You Only Look Twice — Multi-Scale Object Detection in Satellite Imagery With Convolutional Neural Networks (Part I)

Detection of small objects over large swaths is one of the primary drivers of interest in satellite imagery analytics. Previous posts (4, 5) detailed efforts to localize boats in DigitalGlobe images using sliding windows and HOG feature descriptors. These efforts proved successful in both open water and harbor regions, though such techniques struggle in regions of highly non-uniform background. To address the shortcomings of classical object detection techniques we implement an object detection pipeline based upon the You Only Look Once framework. This pipeline (which we dub You Only Look Twice) greatly improves background discrimination over the HOG-based approach, and proves able to rapidly detect objects of vastly different scales and over multiple sensors.

1. Satellite Imagery Object Detection Overview

The ImageNet competition has helped spur rapid advancements in the field of computer vision object detection, yet there are a few key differences between the ImageNet data corpus and satellite imagery. Four issues create difficulties: in satellite imagery objects are often very small (~20 pixels in size), they are rotated about the unit circle, input images are enormous (often hundreds of megapixels), and there’s a relative dearth of training data (though efforts such as SpaceNet are attempting to ameliorate this issue). On the positive side, the physical and pixel scale of objects are usually known in advance, and there’s a low variation in observation angle. One final issue of note is deception; observations taken from hundreds of kilometers away can sometimes be easily fooled. In fact, the front page of The New York Times on October 13, 2016 featured a story about Russian weapon mock-ups (Figure 1).
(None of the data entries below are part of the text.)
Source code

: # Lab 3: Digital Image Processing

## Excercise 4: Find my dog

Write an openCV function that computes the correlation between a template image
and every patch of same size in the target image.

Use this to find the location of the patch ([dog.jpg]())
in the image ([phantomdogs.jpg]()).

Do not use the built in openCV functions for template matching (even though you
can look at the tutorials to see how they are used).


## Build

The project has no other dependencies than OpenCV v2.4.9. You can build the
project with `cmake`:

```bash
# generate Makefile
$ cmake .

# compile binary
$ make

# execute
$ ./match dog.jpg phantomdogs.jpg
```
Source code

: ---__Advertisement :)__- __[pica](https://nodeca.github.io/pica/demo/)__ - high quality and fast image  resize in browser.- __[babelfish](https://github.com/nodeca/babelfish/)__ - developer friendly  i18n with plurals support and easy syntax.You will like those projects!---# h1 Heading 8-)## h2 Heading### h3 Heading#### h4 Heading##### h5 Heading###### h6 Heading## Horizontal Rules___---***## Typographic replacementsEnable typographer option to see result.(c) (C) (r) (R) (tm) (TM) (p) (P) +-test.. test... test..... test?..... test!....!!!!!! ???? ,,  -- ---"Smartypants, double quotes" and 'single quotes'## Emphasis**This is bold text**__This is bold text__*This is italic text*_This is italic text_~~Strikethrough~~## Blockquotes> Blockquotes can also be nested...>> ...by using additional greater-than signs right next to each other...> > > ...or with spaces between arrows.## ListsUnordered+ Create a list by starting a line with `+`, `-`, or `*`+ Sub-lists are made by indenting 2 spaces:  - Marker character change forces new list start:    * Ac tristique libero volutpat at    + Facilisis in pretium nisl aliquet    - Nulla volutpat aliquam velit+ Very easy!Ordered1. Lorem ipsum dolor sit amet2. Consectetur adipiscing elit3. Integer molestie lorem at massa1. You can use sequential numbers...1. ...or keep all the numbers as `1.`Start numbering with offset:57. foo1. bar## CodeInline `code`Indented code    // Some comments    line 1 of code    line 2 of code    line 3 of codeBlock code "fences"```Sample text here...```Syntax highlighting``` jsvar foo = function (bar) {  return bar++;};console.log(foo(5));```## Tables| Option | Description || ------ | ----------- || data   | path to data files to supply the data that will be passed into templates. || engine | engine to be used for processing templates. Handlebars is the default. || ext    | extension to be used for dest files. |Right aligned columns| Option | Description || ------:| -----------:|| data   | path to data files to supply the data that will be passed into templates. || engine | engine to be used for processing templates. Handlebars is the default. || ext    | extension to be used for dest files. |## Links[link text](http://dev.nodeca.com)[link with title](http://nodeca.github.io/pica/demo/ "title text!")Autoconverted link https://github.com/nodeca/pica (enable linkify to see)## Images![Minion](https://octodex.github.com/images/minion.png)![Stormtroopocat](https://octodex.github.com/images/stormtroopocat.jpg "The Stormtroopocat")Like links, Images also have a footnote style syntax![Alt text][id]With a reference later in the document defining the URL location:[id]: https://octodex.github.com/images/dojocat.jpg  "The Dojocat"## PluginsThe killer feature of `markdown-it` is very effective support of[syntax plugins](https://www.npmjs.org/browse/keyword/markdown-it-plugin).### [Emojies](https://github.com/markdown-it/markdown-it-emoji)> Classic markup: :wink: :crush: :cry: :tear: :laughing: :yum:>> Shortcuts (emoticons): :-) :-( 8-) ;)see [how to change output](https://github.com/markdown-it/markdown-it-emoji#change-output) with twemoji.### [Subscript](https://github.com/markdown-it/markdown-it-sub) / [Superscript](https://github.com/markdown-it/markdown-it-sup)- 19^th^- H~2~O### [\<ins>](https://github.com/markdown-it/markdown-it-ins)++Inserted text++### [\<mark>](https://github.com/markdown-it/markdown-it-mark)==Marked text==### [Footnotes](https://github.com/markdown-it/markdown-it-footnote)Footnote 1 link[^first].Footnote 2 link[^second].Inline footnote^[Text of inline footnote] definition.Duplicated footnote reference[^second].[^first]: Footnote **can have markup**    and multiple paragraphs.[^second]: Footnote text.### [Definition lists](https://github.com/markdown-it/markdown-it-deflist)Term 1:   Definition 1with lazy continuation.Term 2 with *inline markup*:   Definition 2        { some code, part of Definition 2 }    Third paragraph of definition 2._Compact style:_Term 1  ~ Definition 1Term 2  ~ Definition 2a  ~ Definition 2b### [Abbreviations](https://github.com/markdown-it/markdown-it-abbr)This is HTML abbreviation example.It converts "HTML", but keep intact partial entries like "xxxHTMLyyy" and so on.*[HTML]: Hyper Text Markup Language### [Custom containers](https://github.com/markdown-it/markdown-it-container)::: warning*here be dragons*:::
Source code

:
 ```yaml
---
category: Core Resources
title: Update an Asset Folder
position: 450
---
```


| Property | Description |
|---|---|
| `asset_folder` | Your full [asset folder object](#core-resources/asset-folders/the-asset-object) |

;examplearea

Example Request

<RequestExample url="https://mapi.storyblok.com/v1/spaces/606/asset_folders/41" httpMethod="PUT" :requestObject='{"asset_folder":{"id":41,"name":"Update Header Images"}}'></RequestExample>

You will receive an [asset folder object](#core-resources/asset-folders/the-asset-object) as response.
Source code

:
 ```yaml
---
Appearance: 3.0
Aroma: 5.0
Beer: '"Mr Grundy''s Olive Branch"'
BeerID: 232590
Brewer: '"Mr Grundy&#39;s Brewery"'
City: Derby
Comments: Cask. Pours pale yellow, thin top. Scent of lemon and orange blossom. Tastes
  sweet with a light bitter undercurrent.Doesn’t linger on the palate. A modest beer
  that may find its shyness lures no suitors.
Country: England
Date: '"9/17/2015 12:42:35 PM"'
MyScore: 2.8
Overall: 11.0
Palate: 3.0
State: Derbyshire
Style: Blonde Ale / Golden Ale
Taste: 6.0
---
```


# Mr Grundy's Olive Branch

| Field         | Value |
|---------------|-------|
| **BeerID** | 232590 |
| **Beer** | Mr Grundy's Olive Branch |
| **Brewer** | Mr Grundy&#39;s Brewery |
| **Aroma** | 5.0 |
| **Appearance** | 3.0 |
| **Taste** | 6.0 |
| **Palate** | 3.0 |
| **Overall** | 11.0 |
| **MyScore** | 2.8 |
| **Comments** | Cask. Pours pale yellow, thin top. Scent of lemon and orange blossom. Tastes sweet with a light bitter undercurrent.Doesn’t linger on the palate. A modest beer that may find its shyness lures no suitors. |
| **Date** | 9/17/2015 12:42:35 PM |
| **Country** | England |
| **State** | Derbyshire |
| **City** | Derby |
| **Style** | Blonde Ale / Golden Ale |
Figure 1. Screenshot of The New York Times on October 13, 2016 showing inflatable Russian weapons mock-ups designed to fool remote sensing apparatus.

2. HOG Boat Detection Challenges

The HOG + Sliding Window object detection approach discussed in previous posts (4, 5) demonstrated impressive results in both open water and harbor (F1 ~ 0.9). Recall from Section 2 of 5 that we evaluate true and false positives and negatives by defining a true positive as having a Jaccard index (also known as intersection over union) of greater than 0.25. Also recall that the F1 score is the harmonic mean of precision and recall and varies from 0 (all predictions are wrong) to 1 (perfect prediction).
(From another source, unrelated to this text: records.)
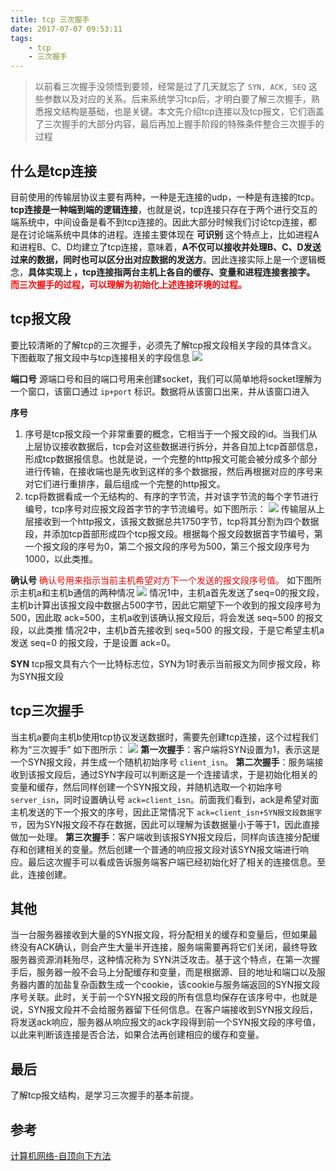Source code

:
 ```yaml
---
title: tcp 三次握手 
date: 2017-07-07 09:53:11
tags:
    - tcp
    - 三次握手
---
```


> 以前看三次握手没领悟到要领，经常是过了几天就忘了 `SYN, ACK, SEQ` 这些参数以及对应的关系。后来系统学习tcp后，才明白要了解三次握手，熟悉报文结构是基础，也是关键。本文先介绍tcp连接以及tcp报文，它们涵盖了三次握手的大部分内容，最后再加上握手阶段的特殊条件整合三次握手的过程

<!-- more -->

## 什么是tcp连接
目前使用的传输层协议主要有两种，一种是无连接的udp，一种是有连接的tcp。**tcp连接是一种端到端的逻辑连接**，也就是说，tcp连接只存在于两个进行交互的端系统中，中间设备是看不到tcp连接的。因此大部分时候我们讨论tcp连接，都是在讨论端系统中具体的进程。连接主要体现在 **可识别** 这个特点上，比如进程A和进程B、C、D均建立了tcp连接，意味着，**A不仅可以接收并处理B、C、D发送过来的数据，同时也可以区分出对应数据的发送方**。因此连接实际上是一个逻辑概念，**具体实现上 ，tcp连接指两台主机上各自的缓存、变量和进程连接套接字。**  <strong style="color:red">而三次握手的过程，可以理解为初始化上述连接环境的过程。</strong>

## tcp报文段
要比较清晰的了解tcp的三次握手，必须先了解tcp报文段相关字段的具体含义。
下图截取了报文段中与tcp连接相关的字段信息
![](/images/TCP-Connection/tcp-datagram-1.png)

**端口号**
源端口号和目的端口号用来创建socket，我们可以简单地将socket理解为一个窗口，该窗口通过 `ip+port` 标识。数据将从该窗口出来，并从该窗口进入

**序号**
1. 序号是tcp报文段一个非常重要的概念，它相当于一个报文段的id。当我们从上层协议接收数据后，tcp会对这些数据进行拆分，并各自加上tcp首部信息，形成tcp数据报信息。也就是说，一个完整的http报文可能会被分成多个部分进行传输，在接收端也是先收到这样的多个数据报，然后再根据对应的序号来对它们进行重排序，最后组成一个完整的http报文。
2. tcp将数据看成一个无结构的、有序的字节流，并对该字节流的每个字节进行编号，tcp序号对应报文段首字节的字节流编号。如下图所示：
![](/images/TCP-Connection/tcp-seq.png)
传输层从上层接收到一个http报文，该报文数据总共1750字节，tcp将其分割为四个数据段，并添加tcp首部形成四个tcp报文段。根据每个报文段数据首字节编号，第一个报文段的序号为0，第二个报文段的序号为500，第三个报文段序号为1000，以此类推。

**确认号**
<span style="color: red">确认号用来指示当前主机希望对方下一个发送的报文段序号值。</span>
如下图所示主机a和主机b通信的两种情况
![](/images/TCP-Connection/tcp-ack.png)
情况1中，主机a首先发送了seq=0的报文段，主机b计算出该报文段中数据占500字节，因此它期望下一个收到的报文段序号为500，因此取 ack=500，主机a收到该确认报文段后，将会发送 seq=500 的报文段，以此类推
情况2中，主机b首先接收到 seq=500 的报文段，于是它希望主机a发送 seq=0 的报文段，于是设置 ack=0。

**SYN**
tcp报文具有六个一比特标志位，SYN为1时表示当前报文为同步报文段，称为SYN报文段

## tcp三次握手
当主机a要向主机b使用tcp协议发送数据时，需要先创建tcp连接，这个过程我们称为“三次握手”
如下图所示：
![](/images/TCP-Connection/tcp-conn.png)
**第一次握手**：客户端将SYN设置为1，表示这是一个SYN报文段，并生成一个随机初始序号 `client_isn`。
**第二次握手**：服务端接收到该报文段后，通过SYN字段可以判断这是一个连接请求，于是初始化相关的变量和缓存，然后同样创建一个SYN报文段，并随机选取一个初始序号 `server_isn`，同时设置确认号 `ack=client_isn`。前面我们看到，ack是希望对面主机发送的下一个报文的序号，因此正常情况下 `ack=client_isn+SYN报文段数据字节`，因为SYN报文段不存在数据，因此可以理解为该数据量小于等于1，因此直接做加一处理。
**第三次握手**：客户端收到该报SYN报文段后，同样向该连接分配缓存和创建相关的变量。然后创建一个普通的响应报文段对该SYN报文端进行响应。最后这次握手可以看成告诉服务端客户端已经初始化好了相关的连接信息。至此，连接创建。

## 其他
当一台服务器接收到大量的SYN报文段，将分配相关的缓存和变量后，但如果最终没有ACK确认，则会产生大量半开连接，服务端需要再将它们关闭，最终导致服务器资源消耗殆尽，这种情况称为 SYN洪泛攻击。基于这个特点，在第一次握手后，服务器一般不会马上分配缓存和变量，而是根据源、目的地址和端口以及服务器内置的加盐复杂函数生成一个cookie，该cookie与服务端返回的SYN报文段序号关联。此时，关于前一个SYN报文段的所有信息均保存在该序号中，也就是说，SYN报文段并不会给服务器留下任何信息。在客户端接收到SYN报文段后，将发送ack响应，服务器从响应报文的ack字段得到前一个SYN报文段的序号值，以此来判断该连接是否合法，如果合法再创建相应的缓存和变量。

## 最后
了解tcp报文结构，是学习三次握手的基本前提。

## 参考
[计算机网络-自顶向下方法][1]

[1]: https://book.douban.com/subject/26176870/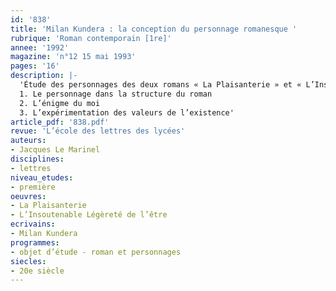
 ```yaml
---
id: '838'
title: 'Milan Kundera : la conception du personnage romanesque '
rubrique: 'Roman contemporain [1re]'
annee: '1992'
magazine: 'n°12 15 mai 1993'
pages: '16'
description: |-
  'Étude des personnages des deux romans « La Plaisanterie » et « L’Insoutenable Légèreté de l’être »…
  1. Le personnage dans la structure du roman
  2. L’énigme du moi
  3. L’expérimentation des valeurs de l’existence'
article_pdf: '838.pdf'
revue: 'L’école des lettres des lycées'
auteurs:
- Jacques Le Marinel
disciplines:
- lettres
niveau_etudes:
- première
oeuvres:
- La Plaisanterie
- L’Insoutenable Légèreté de l’être
ecrivains:
- Milan Kundera
programmes:
- objet d’étude - roman et personnages
siecles:
- 20e siècle
---
```

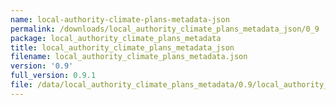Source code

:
 ```yaml
---
name: local-authority-climate-plans-metadata-json
permalink: /downloads/local_authority_climate_plans_metadata_json/0_9
package: local_authority_climate_plans_metadata
title: local_authority_climate_plans_metadata_json
filename: local_authority_climate_plans_metadata.json
version: '0.9'
full_version: 0.9.1
file: /data/local_authority_climate_plans_metadata/0.9/local_authority_climate_plans_metadata.json
---
```

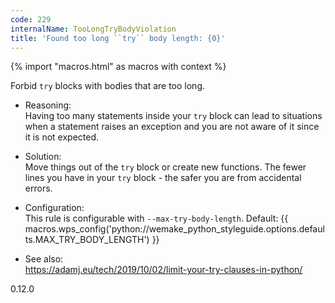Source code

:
 ```yaml
---
code: 229
internalName: TooLongTryBodyViolation
title: 'Found too long ``try`` body length: {0}'
---
```


{% import "macros.html" as macros with context %}

Forbid `try` blocks with bodies that are too long.

  - Reasoning:  
    Having too many statements inside your `try` block can lead to
    situations when a statement raises an exception and you are not
    aware of it since it is not expected.

  - Solution:  
    Move things out of the `try` block or create new functions. The
    fewer lines you have in your `try` block - the safer you are from
    accidental errors.

  - Configuration:  
    This rule is configurable with `--max-try-body-length`. Default:
    {{ macros.wps_config('python://wemake_python_styleguide.options.defaults.MAX_TRY_BODY_LENGTH') }}

  - See also:  
    <https://adamj.eu/tech/2019/10/02/limit-your-try-clauses-in-python/>

<div class="versionadded">

0.12.0

</div>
To explore the limits of the HOG + Sliding Window pipeline, we apply it to a scene with a less uniform background and from a different sensor. Recall that our classifier was trained on DigitalGlobe data with 0.5 meter ground sample distance (GSD), though our test image below is a Planet image at 3m GSD.

Figure 2. HOG + Sliding Window results applied to a different sensor (Planet) than the training data corpus (DigitalGlobe). This December 2015 image shows Mischief Reef, one of the artificial islands recently created by the Chinese, in the South China Sea. Enumerating and locating the vessels in this image is complicated by many false positives (red) derived from linear features on land, and the F1 score is quite poor. The bounding box colors here are the same as in 5, namely: false negatives are in yellow, false positives in red, hand-labeled ground truth is in blue, and true positives (which will overlap blue ground truth boxes) are in green. Running the HOG + Sliding Window detection pipeline on this image takes 125 seconds on a single CPU.

3. Object Detection With Deep Learning

We adapt the You Only Look Once (YOLO) framework to perform object detection on satellite imagery. This framework uses a single convolutional neural network (CNN) to predict classes and bounding boxes. The network sees the entire image at train and test time, which greatly improves background differentiation since the network encodes contextual information for each object. It utilizes a GoogLeNet inspired architecture, and runs at real-time speed for small input test images. The high speed of this approach combined with its ability to capture background information makes for a compelling case for use with satellite imagery.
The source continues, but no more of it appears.